If I had, then why was I on my knees yesterday as I watched the hits rack up, huh? Why was I hooting and saying embarrassing things like, “Yeah, baby, yeah. Come home to mama”?
More troubling, If I am capable of this level of self-deception, then it’s possible I have my blinders on elsewhere. For instance, maybe there isn’t a Pernicious Pant Fairy who sneaks in at night and alters my waistline in a clever fey version of Gaslighting. Perhaps I am simply…burgeoning?
Maybe blonds really do have more fun.
2. With a fresh set of people poking through my website, I looked at it through their eyes. What would gamers see when they arrived? What gestalt did I offer a visitor.
Know what, peeps? This place is a mess. I’ve got Mr. Darcy in one (deeply delicious and wet) corner.
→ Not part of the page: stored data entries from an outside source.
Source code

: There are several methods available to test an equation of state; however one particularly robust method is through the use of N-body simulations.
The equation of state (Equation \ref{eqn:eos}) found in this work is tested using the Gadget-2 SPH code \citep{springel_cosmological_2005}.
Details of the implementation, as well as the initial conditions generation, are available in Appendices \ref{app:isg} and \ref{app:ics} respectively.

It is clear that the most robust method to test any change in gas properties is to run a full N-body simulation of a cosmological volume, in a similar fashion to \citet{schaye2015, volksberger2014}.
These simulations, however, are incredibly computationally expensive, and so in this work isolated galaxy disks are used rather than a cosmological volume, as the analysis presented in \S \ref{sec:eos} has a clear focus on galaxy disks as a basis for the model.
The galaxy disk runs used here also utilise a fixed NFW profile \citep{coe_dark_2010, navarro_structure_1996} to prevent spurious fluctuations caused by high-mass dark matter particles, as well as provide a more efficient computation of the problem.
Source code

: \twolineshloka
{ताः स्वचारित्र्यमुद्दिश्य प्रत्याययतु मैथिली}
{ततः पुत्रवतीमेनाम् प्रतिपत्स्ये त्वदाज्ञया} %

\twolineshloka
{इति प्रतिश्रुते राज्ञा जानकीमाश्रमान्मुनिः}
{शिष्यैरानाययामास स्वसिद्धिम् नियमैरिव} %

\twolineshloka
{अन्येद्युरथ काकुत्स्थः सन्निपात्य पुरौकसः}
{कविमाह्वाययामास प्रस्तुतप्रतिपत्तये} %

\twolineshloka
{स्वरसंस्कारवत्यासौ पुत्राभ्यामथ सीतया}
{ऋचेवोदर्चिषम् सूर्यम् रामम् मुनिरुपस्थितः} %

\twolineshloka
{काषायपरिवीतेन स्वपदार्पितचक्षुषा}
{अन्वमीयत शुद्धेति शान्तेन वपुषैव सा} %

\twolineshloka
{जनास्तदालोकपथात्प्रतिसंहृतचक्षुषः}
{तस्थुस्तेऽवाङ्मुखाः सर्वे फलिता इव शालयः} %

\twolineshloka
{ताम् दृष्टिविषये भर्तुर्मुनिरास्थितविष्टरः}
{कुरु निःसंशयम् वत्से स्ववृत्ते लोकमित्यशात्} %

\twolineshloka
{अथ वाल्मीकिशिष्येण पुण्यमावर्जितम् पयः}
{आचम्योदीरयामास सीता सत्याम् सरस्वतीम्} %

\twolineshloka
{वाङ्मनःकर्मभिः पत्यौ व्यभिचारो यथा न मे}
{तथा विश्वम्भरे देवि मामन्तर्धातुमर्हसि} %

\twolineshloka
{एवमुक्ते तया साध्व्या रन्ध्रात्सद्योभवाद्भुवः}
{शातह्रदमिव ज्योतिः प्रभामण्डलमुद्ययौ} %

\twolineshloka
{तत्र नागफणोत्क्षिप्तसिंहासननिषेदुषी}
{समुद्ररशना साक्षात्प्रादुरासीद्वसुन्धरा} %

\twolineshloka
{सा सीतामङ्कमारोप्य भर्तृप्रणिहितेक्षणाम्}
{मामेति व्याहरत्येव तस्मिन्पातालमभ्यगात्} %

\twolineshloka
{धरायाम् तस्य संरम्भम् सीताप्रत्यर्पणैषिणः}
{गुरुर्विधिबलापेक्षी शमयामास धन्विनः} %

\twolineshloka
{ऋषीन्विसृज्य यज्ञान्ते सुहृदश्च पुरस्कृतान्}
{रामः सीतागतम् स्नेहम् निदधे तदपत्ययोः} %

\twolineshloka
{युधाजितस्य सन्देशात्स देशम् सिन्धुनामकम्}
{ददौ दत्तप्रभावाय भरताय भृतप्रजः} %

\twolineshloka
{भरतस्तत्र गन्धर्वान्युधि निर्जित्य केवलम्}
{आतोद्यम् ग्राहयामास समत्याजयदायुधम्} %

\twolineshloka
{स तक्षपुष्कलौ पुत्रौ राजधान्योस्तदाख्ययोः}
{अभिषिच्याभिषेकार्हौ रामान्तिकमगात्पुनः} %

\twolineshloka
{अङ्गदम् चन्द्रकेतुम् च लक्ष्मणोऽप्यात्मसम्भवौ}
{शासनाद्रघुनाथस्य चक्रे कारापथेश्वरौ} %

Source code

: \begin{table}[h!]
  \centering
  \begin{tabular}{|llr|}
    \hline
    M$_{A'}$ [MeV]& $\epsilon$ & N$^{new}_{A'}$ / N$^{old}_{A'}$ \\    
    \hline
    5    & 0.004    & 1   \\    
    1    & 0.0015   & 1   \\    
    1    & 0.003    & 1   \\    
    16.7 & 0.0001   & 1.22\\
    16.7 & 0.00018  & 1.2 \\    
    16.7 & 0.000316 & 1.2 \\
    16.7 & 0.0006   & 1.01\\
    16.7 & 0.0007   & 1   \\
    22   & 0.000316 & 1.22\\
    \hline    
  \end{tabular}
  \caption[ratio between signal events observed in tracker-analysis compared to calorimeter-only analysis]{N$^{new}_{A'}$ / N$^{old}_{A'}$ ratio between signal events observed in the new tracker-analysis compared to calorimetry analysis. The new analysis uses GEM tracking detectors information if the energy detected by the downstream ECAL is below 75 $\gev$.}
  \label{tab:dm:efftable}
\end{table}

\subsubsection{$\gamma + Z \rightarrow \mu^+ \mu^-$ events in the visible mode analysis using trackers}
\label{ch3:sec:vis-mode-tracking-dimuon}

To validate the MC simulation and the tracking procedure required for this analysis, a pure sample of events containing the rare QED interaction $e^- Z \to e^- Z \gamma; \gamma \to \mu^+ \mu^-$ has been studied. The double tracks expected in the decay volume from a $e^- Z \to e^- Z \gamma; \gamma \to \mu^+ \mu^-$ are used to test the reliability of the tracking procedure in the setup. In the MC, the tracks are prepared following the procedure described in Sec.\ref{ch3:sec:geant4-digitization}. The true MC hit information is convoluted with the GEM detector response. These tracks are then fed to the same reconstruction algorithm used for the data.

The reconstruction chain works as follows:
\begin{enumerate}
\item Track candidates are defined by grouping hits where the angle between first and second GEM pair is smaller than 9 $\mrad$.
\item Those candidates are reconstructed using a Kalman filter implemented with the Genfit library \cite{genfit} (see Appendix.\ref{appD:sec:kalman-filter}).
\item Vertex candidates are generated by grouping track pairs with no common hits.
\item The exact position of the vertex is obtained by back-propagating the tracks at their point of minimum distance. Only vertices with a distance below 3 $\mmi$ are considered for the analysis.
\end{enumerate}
I’ve got medium-brow interviews with writers in another. (They’d be high-brow, but my knuckle-dragging brings down the quality.) I’ve got posts about family, poems to my ‘flu, Daniel Craig popping in about every tenth post–
What was I saying again?
Anyway, look at my own pictures: I present myself as a graffiti’s sidekick in one post, a Madonna-ish figure in my avatar, a devoted mom in another. This place is a collection of words and man-candy images cobbled together with silly string and paperclips, clustered loosely around the general theme of citrus, and that’s my author brand?
Now, you may say, “Jan, what has this to do with me? Why should I care about yet another moment of self-doubt and course correction in your meager, pathetic, artistic life?”
Well, I’ve got good news for you, that’s why. I’ve found my way through this morass. Let me pick out the highlights of this post and perhaps you’ll spot the solution, too.
HINT: There is a unifying theme to the following:
- Jan is an attention-whoring sock puppet for her StatCounter
- Blonds have more fun
Peeps, it is with great excitement and wonder I introduce you to the new symbol of my blog — the one that will allow me to feel Zen-like again, if I must — but that will propel me to the blogging stratosphere and kick that Zen-like calm into the broom closet where – let’s face it – it rightly belongs. Ready? The new symbol and face of Tartitude from here on?
No more oranges, Tartitude Readers. I give you:
So, before I leave you, two questions:
1. Have you figured out what your website stands for, because as far as I can tell, mine stands for Wheeeee!
2. Ascorbic Acid: Sweet friend or seedy foe?